(Dataset entries)
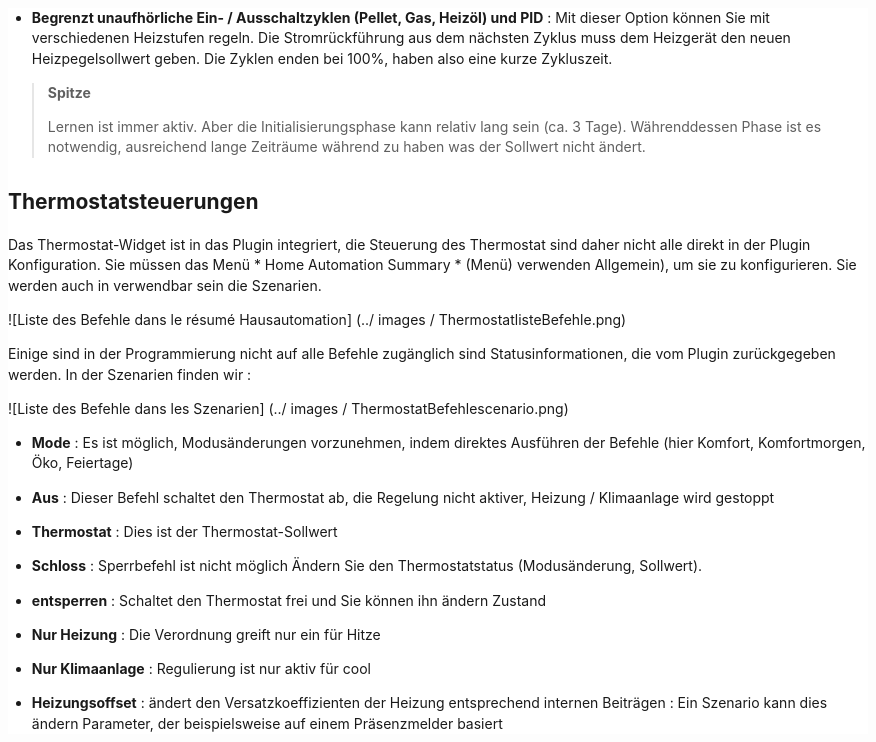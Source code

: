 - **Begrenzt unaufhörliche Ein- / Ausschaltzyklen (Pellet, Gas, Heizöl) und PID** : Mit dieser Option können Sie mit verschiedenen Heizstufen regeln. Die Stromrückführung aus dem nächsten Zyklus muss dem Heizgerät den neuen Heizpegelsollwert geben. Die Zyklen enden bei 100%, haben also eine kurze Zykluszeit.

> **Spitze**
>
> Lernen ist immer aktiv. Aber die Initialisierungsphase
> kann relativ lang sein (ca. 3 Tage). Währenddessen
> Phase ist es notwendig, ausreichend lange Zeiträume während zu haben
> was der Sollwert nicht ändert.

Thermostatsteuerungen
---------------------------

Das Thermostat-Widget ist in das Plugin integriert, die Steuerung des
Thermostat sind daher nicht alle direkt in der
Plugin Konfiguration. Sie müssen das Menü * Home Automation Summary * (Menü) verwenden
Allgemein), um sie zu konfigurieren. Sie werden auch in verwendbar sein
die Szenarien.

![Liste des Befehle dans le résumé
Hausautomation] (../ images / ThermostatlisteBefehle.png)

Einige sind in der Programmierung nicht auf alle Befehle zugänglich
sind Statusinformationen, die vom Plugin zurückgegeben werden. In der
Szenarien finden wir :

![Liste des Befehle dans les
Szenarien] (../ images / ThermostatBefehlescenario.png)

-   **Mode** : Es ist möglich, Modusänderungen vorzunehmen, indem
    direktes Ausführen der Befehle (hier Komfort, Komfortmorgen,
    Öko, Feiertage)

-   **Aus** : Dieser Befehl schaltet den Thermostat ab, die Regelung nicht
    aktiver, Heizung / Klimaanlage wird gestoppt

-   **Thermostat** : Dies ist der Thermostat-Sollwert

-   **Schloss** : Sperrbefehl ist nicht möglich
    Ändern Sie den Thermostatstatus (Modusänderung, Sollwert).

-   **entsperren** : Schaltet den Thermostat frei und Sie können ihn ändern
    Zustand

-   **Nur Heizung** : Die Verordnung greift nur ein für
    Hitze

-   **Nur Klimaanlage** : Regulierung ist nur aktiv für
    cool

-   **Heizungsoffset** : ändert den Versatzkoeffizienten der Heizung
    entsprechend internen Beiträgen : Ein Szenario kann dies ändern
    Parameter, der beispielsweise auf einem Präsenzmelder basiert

--

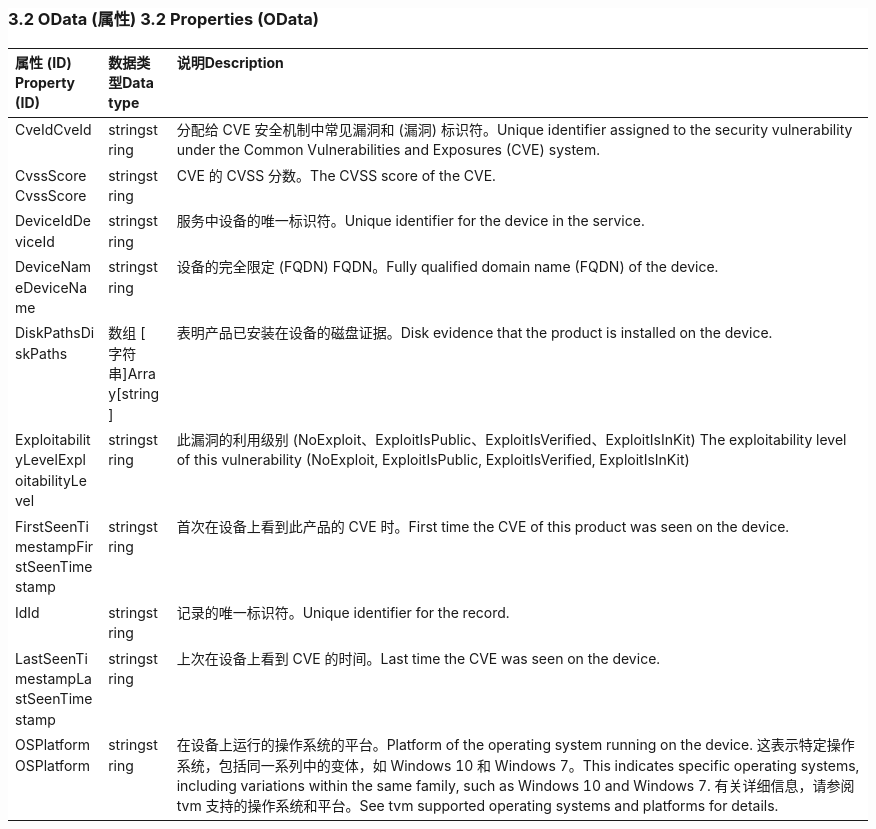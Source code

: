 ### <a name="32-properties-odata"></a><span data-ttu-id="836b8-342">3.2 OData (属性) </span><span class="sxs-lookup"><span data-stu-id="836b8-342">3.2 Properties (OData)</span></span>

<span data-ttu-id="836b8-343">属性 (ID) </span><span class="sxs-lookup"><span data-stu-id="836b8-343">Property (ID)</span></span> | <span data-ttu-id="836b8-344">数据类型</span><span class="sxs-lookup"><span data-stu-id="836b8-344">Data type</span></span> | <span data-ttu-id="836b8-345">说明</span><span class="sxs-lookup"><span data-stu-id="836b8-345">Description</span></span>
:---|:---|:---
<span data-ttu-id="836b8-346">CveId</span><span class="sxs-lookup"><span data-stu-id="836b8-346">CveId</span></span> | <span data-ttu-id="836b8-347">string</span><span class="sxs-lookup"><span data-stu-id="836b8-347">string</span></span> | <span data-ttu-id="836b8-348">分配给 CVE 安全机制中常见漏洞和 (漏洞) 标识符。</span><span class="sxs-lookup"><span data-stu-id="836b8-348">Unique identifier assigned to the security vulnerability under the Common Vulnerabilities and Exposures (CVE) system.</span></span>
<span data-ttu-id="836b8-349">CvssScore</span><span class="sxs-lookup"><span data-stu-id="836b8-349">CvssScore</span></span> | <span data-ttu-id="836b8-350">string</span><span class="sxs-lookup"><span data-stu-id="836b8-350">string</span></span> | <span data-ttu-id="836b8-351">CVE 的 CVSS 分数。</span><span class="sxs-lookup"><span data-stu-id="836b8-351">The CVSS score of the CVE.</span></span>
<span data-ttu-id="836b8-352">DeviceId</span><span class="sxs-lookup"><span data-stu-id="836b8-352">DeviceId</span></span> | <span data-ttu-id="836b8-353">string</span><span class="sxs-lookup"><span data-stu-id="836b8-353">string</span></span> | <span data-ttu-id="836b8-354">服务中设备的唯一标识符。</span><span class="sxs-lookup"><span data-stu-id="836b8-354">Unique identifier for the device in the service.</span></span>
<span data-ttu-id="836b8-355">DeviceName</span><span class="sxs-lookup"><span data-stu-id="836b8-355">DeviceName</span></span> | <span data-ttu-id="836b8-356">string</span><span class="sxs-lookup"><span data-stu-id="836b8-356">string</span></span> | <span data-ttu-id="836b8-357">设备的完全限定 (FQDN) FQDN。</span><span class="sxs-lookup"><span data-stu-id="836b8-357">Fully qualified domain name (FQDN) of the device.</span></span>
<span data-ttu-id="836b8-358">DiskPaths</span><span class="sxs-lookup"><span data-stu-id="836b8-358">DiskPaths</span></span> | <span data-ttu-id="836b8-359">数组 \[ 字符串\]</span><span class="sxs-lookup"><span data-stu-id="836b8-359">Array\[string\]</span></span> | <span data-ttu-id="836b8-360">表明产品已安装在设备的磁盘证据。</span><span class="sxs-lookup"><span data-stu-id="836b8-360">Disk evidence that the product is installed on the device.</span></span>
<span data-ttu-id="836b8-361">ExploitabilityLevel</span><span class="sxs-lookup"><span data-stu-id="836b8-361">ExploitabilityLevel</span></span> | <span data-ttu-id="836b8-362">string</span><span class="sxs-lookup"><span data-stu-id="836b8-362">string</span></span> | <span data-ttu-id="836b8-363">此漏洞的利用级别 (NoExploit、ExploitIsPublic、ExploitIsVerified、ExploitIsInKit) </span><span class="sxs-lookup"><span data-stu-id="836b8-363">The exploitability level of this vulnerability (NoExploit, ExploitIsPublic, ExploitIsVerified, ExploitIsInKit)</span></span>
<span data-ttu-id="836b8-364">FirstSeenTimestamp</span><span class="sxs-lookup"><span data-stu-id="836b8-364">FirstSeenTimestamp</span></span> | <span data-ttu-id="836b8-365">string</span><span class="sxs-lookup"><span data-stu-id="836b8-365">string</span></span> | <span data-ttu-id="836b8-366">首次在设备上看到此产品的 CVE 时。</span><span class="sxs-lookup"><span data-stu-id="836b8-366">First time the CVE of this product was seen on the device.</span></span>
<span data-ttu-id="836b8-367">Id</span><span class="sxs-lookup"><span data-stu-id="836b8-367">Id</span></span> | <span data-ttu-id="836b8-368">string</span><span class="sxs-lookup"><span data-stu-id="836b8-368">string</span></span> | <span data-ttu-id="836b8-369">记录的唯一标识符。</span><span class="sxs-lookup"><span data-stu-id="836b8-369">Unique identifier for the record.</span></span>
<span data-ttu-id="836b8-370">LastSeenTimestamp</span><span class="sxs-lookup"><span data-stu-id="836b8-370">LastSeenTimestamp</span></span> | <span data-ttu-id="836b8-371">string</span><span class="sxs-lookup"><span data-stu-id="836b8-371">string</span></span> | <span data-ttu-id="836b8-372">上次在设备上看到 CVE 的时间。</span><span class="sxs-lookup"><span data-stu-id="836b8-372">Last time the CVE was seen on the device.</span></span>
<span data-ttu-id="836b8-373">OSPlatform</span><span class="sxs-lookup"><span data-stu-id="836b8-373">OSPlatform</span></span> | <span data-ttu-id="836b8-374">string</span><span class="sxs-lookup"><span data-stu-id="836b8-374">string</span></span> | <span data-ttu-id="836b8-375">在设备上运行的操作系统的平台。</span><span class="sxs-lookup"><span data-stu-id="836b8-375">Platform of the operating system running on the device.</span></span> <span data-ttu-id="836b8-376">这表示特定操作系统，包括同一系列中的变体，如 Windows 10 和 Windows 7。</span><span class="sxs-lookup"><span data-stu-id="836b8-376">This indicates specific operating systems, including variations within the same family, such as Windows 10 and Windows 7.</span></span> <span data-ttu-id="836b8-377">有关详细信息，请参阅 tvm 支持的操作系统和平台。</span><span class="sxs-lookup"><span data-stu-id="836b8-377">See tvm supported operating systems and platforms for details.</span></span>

---

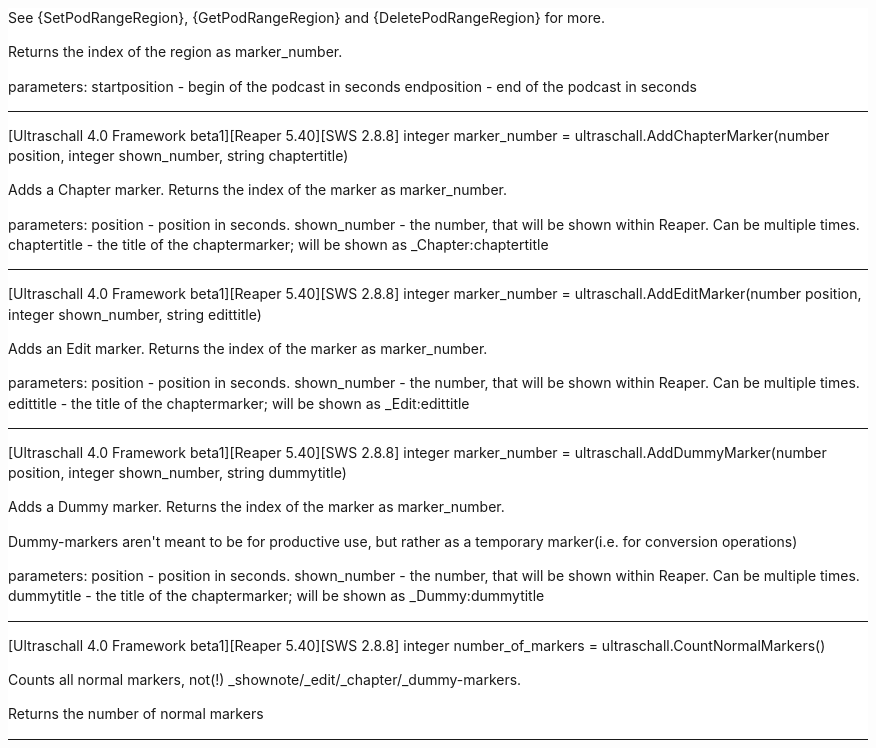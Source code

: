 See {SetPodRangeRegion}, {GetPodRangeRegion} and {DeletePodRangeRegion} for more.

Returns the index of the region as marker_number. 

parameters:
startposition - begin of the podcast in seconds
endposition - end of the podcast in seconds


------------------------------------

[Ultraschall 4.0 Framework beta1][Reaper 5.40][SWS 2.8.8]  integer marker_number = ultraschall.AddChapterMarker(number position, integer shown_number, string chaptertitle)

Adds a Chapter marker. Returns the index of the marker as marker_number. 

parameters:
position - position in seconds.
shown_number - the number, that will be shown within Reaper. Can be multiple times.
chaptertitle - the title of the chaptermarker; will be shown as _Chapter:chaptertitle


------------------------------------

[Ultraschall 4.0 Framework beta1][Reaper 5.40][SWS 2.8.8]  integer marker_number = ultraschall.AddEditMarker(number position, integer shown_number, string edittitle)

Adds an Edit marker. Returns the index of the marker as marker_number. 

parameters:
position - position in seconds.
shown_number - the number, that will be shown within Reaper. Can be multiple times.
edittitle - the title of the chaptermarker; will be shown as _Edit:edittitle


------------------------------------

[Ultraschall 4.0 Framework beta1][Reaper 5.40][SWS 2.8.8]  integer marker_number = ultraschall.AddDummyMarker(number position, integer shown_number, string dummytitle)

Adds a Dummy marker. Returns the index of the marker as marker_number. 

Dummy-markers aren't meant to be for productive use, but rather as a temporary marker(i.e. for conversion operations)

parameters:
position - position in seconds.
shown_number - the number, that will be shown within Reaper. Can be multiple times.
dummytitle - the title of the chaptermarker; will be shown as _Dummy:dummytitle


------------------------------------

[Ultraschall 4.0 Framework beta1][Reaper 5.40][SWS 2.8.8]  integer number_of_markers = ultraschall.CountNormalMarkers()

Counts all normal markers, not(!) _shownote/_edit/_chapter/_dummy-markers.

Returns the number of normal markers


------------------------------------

• [WHAT YOU ARE ASKED TO DO]: What is wanted is the number of lines holding "Heizung" in the entries. Nothing else should be given.

• [ANSWER BELOW]: 3